Model-Based Collaborative Filter Analysis

We used the SVD algorithm as our model-based CF. We used the Surprise package, which can be installed using the following command: pip install scikit-surprise. Read more about Surprise here.

Data preprocessing

We grouped our data into artists and users for the first part of the project, with the values as a binary index on whether the user listened to the artist. The recommendations are at an artist level, not for individual songs. We then added all the artists each user has not heard and setting a value of 0 for such user-artist combinations. In addition, as the model takes longer to run with more data, we excluded artists not in the top 5000 by number of plays. If we were to include all artists, the final data set would be over 173 million rows.

Training and Testing data

We used 3 folds for all of our models.

Model evaluation

We used a simple Alternating Least Squares (ALS) model to use as a baseline for our model-based CF. This came as a default model in the Surprise package. We used this to assess the results of our Singular Value Decomposition (SVD) model below.

SVD outperforms ALS across nearly all of our hyperparameter tuning and data size variation. With our optimal SVD model, we see the following results compared to the baseline:

Model RMSE MAE
ALS (baseline) 0.2547 0.1366
SVD 0.2355 0.1199

Model performance with hyperparameter tuning

We tuned the number of factors, the regularization coefficient, and the learning rate of our SVD model to find an optimal model. Our best model, when using RMSE and MAE as our accuracy metrics, used 120 factors, a regularization coefficient of 0.02, and a learning rate of 0.01.

Number of Factors

As the number of factors in the model increases, our RMSE decreases.

Number of factors RMSE

Regularization Coefficient

As the regularization coefficient increases, our RMSE increases. Once this coefficient goes about 0.06, our model stops outperforming the baseline.

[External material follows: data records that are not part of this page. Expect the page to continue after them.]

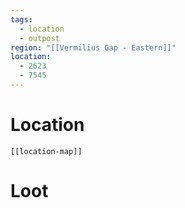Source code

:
 ```yaml
---
tags:
  - location
  - outpost
region: "[[Vermilius Gap - Eastern]]"
location:
  - 2623
  - 7545
---
```

# Location
```meta-bind-embed
[[location-map]]
```
# Loot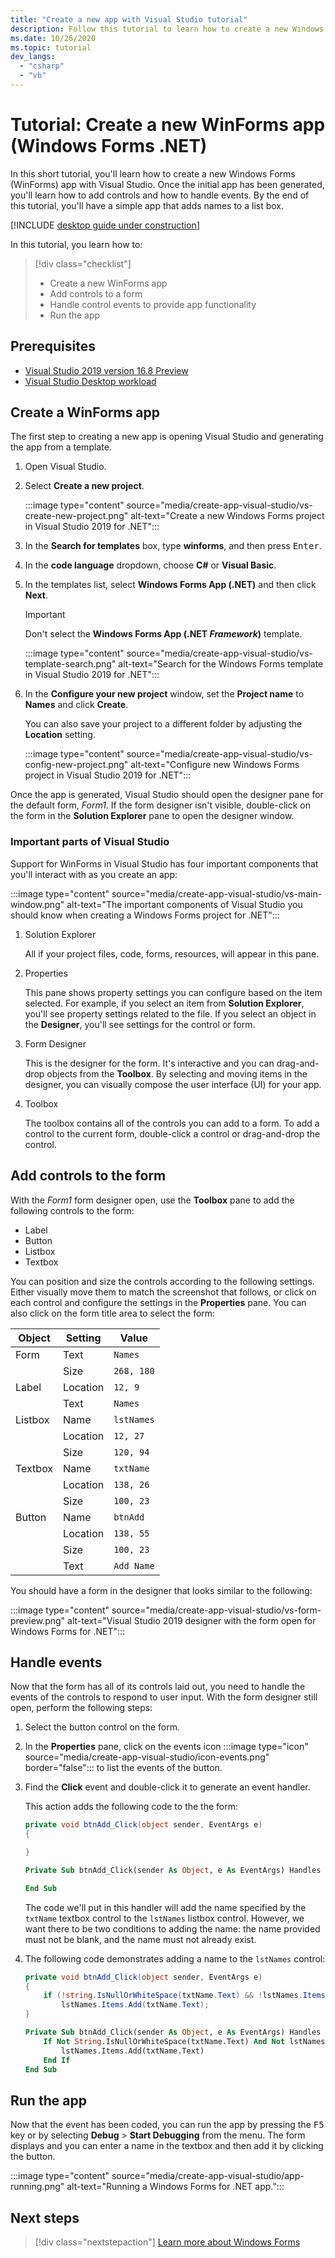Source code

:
 ```yaml
---
title: "Create a new app with Visual Studio tutorial"
description: Follow this tutorial to learn how to create a new Windows Forms app for .NET with Visual Studio 2019.
ms.date: 10/26/2020
ms.topic: tutorial
dev_langs: 
  - "csharp"
  - "vb"
---
```


# Tutorial: Create a new WinForms app (Windows Forms .NET)

In this short tutorial, you'll learn how to create a new Windows Forms (WinForms) app with Visual Studio. Once the initial app has been generated, you'll learn how to add controls and how to handle events. By the end of this tutorial, you'll have a simple app that adds names to a list box.

[!INCLUDE [desktop guide under construction](../../includes/desktop-guide-preview-note.md)]

In this tutorial, you learn how to:

> [!div class="checklist"]
>
> - Create a new WinForms app
> - Add controls to a form
> - Handle control events to provide app functionality
> - Run the app

## Prerequisites

- [Visual Studio 2019 version 16.8 Preview](https://visualstudio.microsoft.com/downloads/?utm_medium=microsoft&utm_source=docs.microsoft.com&utm_campaign=inline+link&utm_content=download+vs2019+desktopguide+winforms)
- [Visual Studio Desktop workload](/visualstudio/install/modify-visual-studio?view=vs-2019&preserve-view=true)

## Create a WinForms app

The first step to creating a new app is opening Visual Studio and generating the app from a template.

01. Open Visual Studio.
01. Select **Create a new project**.

    :::image type="content" source="media/create-app-visual-studio/vs-create-new-project.png" alt-text="Create a new Windows Forms project in Visual Studio 2019 for .NET":::

01. In the **Search for templates** box, type **winforms**, and then press <kbd>Enter</kbd>.
01. In the **code language** dropdown, choose **C#** or **Visual Basic**.
01. In the templates list, select **Windows Forms App (.NET)** and then click **Next**.

    > [!IMPORTANT]
    > Don't select the **Windows Forms App (.NET _Framework_)** template.

    :::image type="content" source="media/create-app-visual-studio/vs-template-search.png" alt-text="Search for the Windows Forms template in Visual Studio 2019 for .NET":::

01. In the **Configure your new project** window, set the **Project name** to **Names** and click **Create**.

    You can also save your project to a different folder by adjusting the **Location** setting.

    :::image type="content" source="media/create-app-visual-studio/vs-config-new-project.png" alt-text="Configure new Windows Forms project in Visual Studio 2019 for .NET":::

Once the app is generated, Visual Studio should open the designer pane for the default form, _Form1_. If the form designer isn't visible, double-click on the form in the **Solution Explorer** pane to open the designer window.

### Important parts of Visual Studio

Support for WinForms in Visual Studio has four important components that you'll interact with as you create an app:

:::image type="content" source="media/create-app-visual-studio/vs-main-window.png" alt-text="The important components of Visual Studio you should know when creating a Windows Forms project for .NET":::

01. Solution Explorer

    All if your project files, code, forms, resources, will appear in this pane.

02. Properties

    This pane shows property settings you can configure based on the item selected. For example, if you select an item from **Solution Explorer**, you'll see property settings related to the file. If you select an object in the **Designer**, you'll see settings for the control or form.

03. Form Designer

    This is the designer for the form. It's interactive and you can drag-and-drop objects from the **Toolbox**. By selecting and moving items in the designer, you can visually compose the user interface (UI) for your app.

04. Toolbox

    The toolbox contains all of the controls you can add to a form. To add a control to the current form, double-click a control or drag-and-drop the control.

## Add controls to the form

With the _Form1_ form designer open, use the **Toolbox** pane to add the following controls to the form:

- Label
- Button
- Listbox
- Textbox

You can position and size the controls according to the following settings. Either visually move them to match the screenshot that follows, or click on each control and configure the settings in the **Properties** pane. You can also click on the form title area to select the form:

| Object  | Setting  | Value      |
|---------|----------|------------|
| Form    | Text     | `Names`    |
|         | Size     | `268, 180` |
| Label   | Location | `12, 9`    |
|         | Text     | `Names`    |
| Listbox | Name     | `lstNames` |
|         | Location | `12, 27`   |
|         | Size     | `120, 94`  |
| Textbox | Name     | `txtName`  |
|         | Location | `138, 26`  |
|         | Size     | `100, 23`  |
| Button  | Name     | `btnAdd`   |
|         | Location | `138, 55`  |
|         | Size     | `100, 23`  |
|         | Text     | `Add Name` |

You should have a form in the designer that looks similar to the following:

:::image type="content" source="media/create-app-visual-studio/vs-form-preview.png" alt-text="Visual Studio 2019 designer with the form open for Windows Forms for .NET":::

## Handle events

Now that the form has all of its controls laid out, you need to handle the events of the controls to respond to user input. With the form designer still open, perform the following steps:

01. Select the button control on the form.
01. In the **Properties** pane, click on the events icon :::image type="icon" source="media/create-app-visual-studio/icon-events.png" border="false"::: to list the events of the button.
01. Find the **Click** event and double-click it to generate an event handler.

    This action adds the following code to the the form:

    ```csharp
    private void btnAdd_Click(object sender, EventArgs e)
    {

    }
    ```

    ```vb
    Private Sub btnAdd_Click(sender As Object, e As EventArgs) Handles btnAdd.Click

    End Sub
    ```

    The code we'll put in this handler will add the name specified by the `txtName` textbox control to the `lstNames` listbox control. However, we want there to be two conditions to adding the name: the name provided must not be blank, and the name must not already exist.

01. The following code demonstrates adding a name to the `lstNames` control:

    ```csharp
    private void btnAdd_Click(object sender, EventArgs e)
    {
        if (!string.IsNullOrWhiteSpace(txtName.Text) && !lstNames.Items.Contains(txtName.Text))
            lstNames.Items.Add(txtName.Text);
    }
    ```

    ```vb
    Private Sub btnAdd_Click(sender As Object, e As EventArgs) Handles btnAdd.Click
        If Not String.IsNullOrWhiteSpace(txtName.Text) And Not lstNames.Items.Contains(txtName.Text) Then
            lstNames.Items.Add(txtName.Text)
        End If
    End Sub
    ```

## Run the app

Now that the event has been coded, you can run the app by pressing the <kbd>F5</kbd> key or by selecting **Debug** > **Start Debugging** from the menu. The form displays and you can enter a name in the textbox and then add it by clicking the button.

:::image type="content" source="media/create-app-visual-studio/app-running.png" alt-text="Running a Windows Forms for .NET app.":::

## Next steps

> [!div class="nextstepaction"]
> [Learn more about Windows Forms](../overview/index.md)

Regularization coefficient RMSE

Learning Rate

As the learning rate increases, our RMSE decreases.

Learning rate RMSE

Additonal Design Considerations

After observing these results, we would like to see if we can use more computing power to increase the number of artists and complexity of the model. We believe this will give us improved results.

We also would like to include more features as part of this model. The dataset came with very limited information about the artists. We believe that including additional information, such as genre or nationality of artist, might add additional value to the model.

Model performance with data size

The model loses quite a bit of accuracy as the data size decreases. However, SVD is not an efficient algorithm, so as the number of artists increases, the amount of time to train the model increases quadratically. This makes it computationally expensive to update the model.

The accuracy of the baseline and our model increase with an increased number of artists. SVD still outperforms the baseline at every size.

RMSE of ALS and SVD as number of artists increase:

RMSE data size

MAE of ALS and SVD as number of artists increase:

MAE data size

Scaling of running time with data size

SVD has a running time of O(min{mn2, m2n}). As our number of users n is fixed at 992, the runtime is O(mn2). As the number of artists grow, the runtime increases quadratically.

Conclusion

The neighborhood-based collaborative filter results in a better RMSE at higher values of k, but does not bring MAE to a competitive level when compared to the baseline model. This is somewhat surprising, but demonstrates that this model would not be useful in a production setting.

On the other hand, the model-based collaborative filter outperforms the baseline at almost every comparison. Our initial results of this analysis suggest that a model-based collaborative filter will be more effective at predicting user preferences. While the model can certainly be improved with a more granular look at the data, we believe this model would be helpful for a draft recommender system.

While the neighborhood-based CF used a different data structure than the model-based CF, this is due to the nature of the models. The comparison to the baseline is a better indicator of model performance than the comparison to each other.